** Given records follows **
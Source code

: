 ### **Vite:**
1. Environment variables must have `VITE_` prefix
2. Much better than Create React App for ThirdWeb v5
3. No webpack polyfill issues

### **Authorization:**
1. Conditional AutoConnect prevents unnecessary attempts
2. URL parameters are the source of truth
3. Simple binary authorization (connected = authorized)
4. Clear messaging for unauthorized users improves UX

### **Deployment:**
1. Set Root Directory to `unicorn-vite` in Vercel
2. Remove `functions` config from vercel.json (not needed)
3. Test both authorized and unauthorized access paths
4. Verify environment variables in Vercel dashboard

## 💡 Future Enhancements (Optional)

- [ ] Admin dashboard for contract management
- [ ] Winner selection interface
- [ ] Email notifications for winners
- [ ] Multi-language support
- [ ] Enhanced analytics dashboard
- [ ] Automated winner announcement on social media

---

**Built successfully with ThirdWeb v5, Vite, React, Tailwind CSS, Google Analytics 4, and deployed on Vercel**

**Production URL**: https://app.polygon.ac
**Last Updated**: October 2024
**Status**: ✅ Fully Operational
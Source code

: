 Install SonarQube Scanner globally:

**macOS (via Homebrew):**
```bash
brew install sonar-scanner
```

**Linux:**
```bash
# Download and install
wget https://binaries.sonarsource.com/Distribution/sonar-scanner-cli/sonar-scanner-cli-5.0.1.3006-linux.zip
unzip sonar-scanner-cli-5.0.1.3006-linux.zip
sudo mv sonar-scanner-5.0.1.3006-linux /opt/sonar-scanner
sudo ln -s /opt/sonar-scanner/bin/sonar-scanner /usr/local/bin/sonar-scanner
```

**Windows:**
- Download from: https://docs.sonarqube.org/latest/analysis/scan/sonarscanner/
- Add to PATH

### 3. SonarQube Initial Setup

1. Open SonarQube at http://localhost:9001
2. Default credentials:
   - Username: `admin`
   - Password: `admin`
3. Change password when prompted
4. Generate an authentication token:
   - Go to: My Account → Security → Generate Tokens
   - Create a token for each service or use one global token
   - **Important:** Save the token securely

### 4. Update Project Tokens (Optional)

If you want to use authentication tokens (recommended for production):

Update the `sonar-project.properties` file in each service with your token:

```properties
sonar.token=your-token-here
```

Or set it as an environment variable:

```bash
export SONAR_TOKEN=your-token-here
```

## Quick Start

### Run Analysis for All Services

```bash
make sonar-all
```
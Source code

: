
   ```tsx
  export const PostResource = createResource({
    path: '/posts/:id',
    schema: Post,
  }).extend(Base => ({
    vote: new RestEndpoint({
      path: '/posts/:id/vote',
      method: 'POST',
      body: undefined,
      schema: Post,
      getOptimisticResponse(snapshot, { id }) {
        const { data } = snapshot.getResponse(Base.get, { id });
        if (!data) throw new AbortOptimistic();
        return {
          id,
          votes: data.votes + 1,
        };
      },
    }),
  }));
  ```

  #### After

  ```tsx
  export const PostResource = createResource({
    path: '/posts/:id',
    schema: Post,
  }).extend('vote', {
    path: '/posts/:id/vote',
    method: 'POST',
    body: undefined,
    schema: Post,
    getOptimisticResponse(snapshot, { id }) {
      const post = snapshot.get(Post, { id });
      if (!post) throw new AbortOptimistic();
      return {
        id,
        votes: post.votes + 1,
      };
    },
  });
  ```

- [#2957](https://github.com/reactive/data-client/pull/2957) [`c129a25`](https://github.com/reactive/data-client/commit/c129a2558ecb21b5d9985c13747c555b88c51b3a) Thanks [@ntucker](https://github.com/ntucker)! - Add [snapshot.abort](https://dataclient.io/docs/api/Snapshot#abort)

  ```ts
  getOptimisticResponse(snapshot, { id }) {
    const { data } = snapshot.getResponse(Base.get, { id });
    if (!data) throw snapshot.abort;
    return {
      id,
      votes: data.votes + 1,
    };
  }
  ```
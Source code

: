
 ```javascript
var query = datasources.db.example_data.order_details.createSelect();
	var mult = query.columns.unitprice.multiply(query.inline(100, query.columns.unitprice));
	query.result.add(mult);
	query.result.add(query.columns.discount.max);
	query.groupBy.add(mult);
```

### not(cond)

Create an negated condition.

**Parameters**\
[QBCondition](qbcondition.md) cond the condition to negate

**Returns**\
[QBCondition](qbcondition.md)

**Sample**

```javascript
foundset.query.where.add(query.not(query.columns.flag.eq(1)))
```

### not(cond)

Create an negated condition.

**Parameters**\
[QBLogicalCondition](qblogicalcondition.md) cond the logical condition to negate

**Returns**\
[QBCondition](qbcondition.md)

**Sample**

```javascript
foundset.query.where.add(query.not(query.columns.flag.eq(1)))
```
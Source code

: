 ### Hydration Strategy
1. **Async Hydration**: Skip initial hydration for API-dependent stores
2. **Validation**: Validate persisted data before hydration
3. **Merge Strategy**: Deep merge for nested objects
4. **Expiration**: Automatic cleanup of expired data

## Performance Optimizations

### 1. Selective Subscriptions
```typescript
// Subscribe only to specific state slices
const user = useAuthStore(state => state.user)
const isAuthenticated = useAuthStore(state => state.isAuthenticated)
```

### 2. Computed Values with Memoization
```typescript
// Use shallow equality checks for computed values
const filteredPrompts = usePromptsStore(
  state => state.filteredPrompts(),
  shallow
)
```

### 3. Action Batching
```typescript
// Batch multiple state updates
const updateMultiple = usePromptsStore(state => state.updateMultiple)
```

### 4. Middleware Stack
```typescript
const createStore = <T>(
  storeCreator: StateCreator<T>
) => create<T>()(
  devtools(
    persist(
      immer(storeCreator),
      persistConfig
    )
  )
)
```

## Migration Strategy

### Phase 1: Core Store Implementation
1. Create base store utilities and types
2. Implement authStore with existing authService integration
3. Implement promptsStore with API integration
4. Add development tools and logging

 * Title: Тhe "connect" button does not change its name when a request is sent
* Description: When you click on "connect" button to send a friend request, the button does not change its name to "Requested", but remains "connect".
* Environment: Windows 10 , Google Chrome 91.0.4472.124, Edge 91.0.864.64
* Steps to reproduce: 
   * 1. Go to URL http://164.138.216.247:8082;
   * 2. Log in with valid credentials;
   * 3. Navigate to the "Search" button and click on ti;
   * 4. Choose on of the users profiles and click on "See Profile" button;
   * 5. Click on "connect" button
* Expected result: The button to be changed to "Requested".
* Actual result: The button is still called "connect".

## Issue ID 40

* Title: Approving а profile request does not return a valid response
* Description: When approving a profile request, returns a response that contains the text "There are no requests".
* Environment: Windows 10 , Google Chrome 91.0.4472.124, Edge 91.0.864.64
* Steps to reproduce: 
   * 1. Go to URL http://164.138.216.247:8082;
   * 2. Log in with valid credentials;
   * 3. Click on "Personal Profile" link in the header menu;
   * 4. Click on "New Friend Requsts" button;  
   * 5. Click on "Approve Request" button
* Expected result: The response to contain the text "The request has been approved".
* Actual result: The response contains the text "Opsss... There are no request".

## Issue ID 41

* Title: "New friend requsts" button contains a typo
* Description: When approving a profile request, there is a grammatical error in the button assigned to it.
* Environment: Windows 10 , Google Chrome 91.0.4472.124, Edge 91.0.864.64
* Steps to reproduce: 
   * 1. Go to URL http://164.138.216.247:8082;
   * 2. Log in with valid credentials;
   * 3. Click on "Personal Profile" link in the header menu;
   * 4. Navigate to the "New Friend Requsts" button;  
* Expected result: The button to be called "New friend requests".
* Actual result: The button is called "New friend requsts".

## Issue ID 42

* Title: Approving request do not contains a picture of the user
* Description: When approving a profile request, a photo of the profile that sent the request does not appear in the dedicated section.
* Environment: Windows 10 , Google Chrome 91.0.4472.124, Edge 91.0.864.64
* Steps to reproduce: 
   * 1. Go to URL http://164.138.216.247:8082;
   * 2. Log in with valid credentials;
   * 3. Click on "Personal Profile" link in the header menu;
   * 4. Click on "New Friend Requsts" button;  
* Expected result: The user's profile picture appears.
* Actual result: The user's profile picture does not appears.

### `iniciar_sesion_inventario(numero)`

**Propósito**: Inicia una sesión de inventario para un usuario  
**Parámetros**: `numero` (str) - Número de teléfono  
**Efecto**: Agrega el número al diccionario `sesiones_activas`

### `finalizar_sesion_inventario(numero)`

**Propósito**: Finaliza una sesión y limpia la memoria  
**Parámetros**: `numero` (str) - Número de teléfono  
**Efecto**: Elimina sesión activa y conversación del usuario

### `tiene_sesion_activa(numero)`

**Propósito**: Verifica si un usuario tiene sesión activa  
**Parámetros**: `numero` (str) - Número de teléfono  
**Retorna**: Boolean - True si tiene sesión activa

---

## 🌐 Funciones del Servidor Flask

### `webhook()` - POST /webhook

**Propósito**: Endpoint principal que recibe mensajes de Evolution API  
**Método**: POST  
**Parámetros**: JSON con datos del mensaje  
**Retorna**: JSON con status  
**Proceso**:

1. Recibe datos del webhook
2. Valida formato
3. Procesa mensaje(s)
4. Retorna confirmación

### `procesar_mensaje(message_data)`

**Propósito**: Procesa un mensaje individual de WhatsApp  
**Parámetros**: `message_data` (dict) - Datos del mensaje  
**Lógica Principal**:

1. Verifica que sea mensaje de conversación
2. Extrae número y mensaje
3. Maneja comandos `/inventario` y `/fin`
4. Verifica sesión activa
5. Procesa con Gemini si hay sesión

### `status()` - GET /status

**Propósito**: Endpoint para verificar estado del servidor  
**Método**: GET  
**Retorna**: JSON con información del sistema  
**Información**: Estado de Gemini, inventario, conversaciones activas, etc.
** End of Given records **
| What the exercise asks |
Find the word "authentication" in the entries above, then copy each line that holds it.

| Written answer |
4. Generate an authentication token:
If you want to use authentication tokens (recommended for production):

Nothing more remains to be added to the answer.